Fascia Research from a Clinician/Scientist’s Perspective, Thomas W. Findley, MD, PhD
In 2001 Thomas Myers, a student of Drs. Ida Rolf, Moshe Feldenkrais, and Buckminster Fuller, laid out the unique view of the myofascial anatomy first time in his book “Anatomy Trains: Myofascial Meridians for Manual and Movement Therapists”. He demonstrates fascia and the effects of myofacial pain; exactly how the muscles connect and interact within the trains of connective tissue. And how that goes on to affect posture, compensatory strain, and pain patterns.

How does it effect me?
It’s likely that once one structure becomes tight and restricted, another will compensate to keep the body moving and functioning. Repetitive movement can cause a thickening and tightening of the fascia. Movements relating to work or sport included. This can cause pain in the area but because of the connections, can cause complications further along the fascial chain. Ongoing fascial tension can also lead to inflammation with conditions such as plantar fasciitis, illiotibial band syndome (ITB) and other tendonitis.

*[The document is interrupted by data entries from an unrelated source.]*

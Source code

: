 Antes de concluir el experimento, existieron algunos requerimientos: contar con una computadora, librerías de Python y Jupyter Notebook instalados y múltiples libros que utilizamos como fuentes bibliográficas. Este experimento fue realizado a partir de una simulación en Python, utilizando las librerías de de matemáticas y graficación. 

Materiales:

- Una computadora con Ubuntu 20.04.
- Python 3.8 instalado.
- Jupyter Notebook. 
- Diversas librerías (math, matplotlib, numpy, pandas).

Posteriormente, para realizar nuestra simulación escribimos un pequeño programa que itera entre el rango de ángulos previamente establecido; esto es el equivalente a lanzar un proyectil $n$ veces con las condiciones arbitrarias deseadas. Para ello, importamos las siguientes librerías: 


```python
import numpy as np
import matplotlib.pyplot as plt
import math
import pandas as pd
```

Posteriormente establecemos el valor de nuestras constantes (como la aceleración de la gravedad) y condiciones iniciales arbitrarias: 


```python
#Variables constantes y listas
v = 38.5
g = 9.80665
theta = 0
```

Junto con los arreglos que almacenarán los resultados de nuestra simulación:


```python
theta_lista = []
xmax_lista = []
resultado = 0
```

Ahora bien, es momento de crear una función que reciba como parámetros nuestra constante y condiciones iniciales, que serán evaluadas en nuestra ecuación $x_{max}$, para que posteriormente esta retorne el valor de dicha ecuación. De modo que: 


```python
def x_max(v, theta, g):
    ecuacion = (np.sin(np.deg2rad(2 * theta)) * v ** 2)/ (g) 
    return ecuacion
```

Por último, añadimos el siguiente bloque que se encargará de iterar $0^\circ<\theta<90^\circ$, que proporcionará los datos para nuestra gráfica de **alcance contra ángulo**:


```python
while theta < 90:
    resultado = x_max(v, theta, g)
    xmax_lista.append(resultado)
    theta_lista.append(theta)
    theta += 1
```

How can I ease fascial tension and myofascial pain?

Warming up before exercise or work can be a simple way to prevent tension building up. Yoga, stretching and movement are great ways to keep fascia and muscles moving. Whereas, self massage techniques like foam rolling and use of the trigger point ball are great ways to release existing fascial tension. Massage and acupuncture have also been proven to help release fascial tension.
Understanding fascia helps highlight the importance of massage. Stretching and self massage can only go so deep and may not target all areas that need releasing.